If you grew up in a poor, quasi-rural area of the South in 80s/90s, "Gummo" is far more relevant, I can assure you. I saw "Kids" first and it's something of a masterpiece, but "Gummo" is also pretty high on my list. Definitely my favorite Korine directed film.
It feels very strange that I like this movie so much. I saw it when I was 6 with my uncle, but watched again at 16 and I was jaw dropped, it's a Classic
Just saw a 2 hour and 45 minute documentary on homeless teens in Portland and a guy who tries to save them somehow. That documentary crushes the F-ing f out of this movie. I've seen kids over twenty times. The doc is so much sicker because real life has more guts. Good movie tough, for when I saw the thing,, a bunch of times, when I was 15.
@@mashakooli dude, shit. Hold your horses please. I'll copy it in the thing. It's just sad as F, and I wanted to find the kids homes and blah blah blah (help i guess, although how's not glowing with many answers) and I never wanted to help any of the kids in the movie Kids because it wasn't showcasing that type existence and i was, I don't know. Hold on....
I never knew this movie existed and only just recently in my adulthood I found it it existed.!In 1995, I was too young so I’m guessing my mom protected me from seeing it. All I can say now as seeing it as an adult and literally just found out this movie even existed is my mom had every right to shield me from seeing this movie. It was very dark and seeing it so young and under the age of 10, would have messed me up.
IMO kids was great but the sex/aids storyline was way too much highlighted. All the other scenes were so much better. You're absolutely spot on with the lighting and directing. It looked so real and shoutout to my mom who was a teacher and showed this movie in class after asking me what she should show. A couple of years later I would have recommended her American history x though ...
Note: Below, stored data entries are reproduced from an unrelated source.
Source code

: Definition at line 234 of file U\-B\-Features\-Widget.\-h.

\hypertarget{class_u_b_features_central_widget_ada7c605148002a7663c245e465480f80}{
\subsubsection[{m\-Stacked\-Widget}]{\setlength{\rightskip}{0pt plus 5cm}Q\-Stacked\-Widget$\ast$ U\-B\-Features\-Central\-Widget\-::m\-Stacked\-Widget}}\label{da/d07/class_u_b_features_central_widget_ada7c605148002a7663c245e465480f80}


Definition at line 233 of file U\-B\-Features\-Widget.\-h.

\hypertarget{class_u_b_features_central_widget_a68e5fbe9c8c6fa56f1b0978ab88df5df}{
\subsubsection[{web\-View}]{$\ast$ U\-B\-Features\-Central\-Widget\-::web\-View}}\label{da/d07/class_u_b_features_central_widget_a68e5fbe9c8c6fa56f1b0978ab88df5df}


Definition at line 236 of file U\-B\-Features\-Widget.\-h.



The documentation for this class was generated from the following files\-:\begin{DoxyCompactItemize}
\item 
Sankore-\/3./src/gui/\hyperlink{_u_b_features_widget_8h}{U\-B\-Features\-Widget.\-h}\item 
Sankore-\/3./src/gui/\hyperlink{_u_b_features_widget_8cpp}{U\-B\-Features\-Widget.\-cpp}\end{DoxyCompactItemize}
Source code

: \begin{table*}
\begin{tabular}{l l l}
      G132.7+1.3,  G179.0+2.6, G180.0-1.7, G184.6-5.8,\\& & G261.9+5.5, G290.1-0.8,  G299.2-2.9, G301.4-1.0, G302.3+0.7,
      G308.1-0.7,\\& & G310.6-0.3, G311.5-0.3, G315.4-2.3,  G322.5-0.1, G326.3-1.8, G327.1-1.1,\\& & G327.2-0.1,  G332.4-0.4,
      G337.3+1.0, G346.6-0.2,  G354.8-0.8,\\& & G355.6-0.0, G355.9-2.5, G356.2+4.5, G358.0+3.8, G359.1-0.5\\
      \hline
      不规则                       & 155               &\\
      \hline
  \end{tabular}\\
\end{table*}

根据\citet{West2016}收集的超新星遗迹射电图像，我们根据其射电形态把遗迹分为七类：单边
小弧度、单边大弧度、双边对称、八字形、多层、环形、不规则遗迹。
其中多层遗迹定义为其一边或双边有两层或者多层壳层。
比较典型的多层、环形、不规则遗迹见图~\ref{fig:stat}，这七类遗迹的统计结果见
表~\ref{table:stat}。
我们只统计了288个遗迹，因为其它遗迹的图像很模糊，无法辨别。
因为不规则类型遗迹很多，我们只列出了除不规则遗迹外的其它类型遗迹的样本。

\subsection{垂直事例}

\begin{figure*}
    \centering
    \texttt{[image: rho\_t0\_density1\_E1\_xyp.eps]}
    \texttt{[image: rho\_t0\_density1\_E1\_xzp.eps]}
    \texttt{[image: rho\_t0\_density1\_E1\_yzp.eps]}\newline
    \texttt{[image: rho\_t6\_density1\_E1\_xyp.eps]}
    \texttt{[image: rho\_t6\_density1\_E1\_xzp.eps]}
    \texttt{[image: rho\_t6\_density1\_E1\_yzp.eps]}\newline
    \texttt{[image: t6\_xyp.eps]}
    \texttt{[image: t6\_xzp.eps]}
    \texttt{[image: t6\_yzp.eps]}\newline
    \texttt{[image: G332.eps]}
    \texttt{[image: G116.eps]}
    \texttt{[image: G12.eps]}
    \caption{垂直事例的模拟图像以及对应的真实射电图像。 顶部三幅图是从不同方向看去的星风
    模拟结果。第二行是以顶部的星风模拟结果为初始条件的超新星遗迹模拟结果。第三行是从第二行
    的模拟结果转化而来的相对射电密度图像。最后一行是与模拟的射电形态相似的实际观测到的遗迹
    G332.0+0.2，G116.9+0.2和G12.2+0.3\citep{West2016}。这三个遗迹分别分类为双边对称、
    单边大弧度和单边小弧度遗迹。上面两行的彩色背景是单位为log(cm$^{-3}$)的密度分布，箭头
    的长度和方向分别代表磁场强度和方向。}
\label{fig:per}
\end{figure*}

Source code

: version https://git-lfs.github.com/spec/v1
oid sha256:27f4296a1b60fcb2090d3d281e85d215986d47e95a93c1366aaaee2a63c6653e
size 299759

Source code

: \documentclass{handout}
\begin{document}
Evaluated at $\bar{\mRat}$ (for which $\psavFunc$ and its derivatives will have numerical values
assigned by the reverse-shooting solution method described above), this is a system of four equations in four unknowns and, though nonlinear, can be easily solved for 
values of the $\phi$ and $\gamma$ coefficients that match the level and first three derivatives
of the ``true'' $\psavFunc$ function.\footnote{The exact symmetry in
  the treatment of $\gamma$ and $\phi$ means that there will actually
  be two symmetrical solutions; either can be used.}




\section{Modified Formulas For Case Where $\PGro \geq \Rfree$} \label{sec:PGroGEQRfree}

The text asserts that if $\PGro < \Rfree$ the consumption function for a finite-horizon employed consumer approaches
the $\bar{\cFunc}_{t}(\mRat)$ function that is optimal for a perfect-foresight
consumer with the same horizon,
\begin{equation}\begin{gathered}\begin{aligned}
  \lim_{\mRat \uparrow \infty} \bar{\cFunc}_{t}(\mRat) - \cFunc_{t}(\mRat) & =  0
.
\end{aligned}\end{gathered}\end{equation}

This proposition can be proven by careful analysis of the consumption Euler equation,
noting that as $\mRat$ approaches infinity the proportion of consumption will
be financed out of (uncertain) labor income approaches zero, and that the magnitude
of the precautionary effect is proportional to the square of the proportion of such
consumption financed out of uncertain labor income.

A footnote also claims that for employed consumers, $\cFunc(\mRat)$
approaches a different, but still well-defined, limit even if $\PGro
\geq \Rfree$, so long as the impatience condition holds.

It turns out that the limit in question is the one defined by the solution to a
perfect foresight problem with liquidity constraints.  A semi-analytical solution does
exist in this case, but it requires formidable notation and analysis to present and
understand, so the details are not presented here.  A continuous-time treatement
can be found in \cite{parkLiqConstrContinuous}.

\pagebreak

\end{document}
This movie is required watching for today’s young people - not for the storyline or any sort of moral message - it should be watched to see how free and open the people were then. Look at how they walk, their posture, the way they interact, the frankness of the facial expression, the lack of self concern. Young people now are so closed and guarded, so unfree, so curated. Let it go, relax. Be free.
Ever seen the doc "Streetwise," about the homeless kids in Seattle? Or "Pixote" from Brazil? Or "The 400 Blows"? There were previous movies about kids that were not suitable for kids to watch. Especially Pixote. It features a kid being gang raped, and a teen having sex with an older prostitute while younger kids watch.
i heard in person he’s kinda a douche.. i also think he’s overhyped. movies like this have been done before his was just really raw while also putting minors in a bunch of uncomfortable and unsafe situations lol he talks like he thinks very highly of himself and takes full credit for kids when he kinda just exploited his friends (i do think it’s admirable he won’t let his young daughter watch his work at her age though)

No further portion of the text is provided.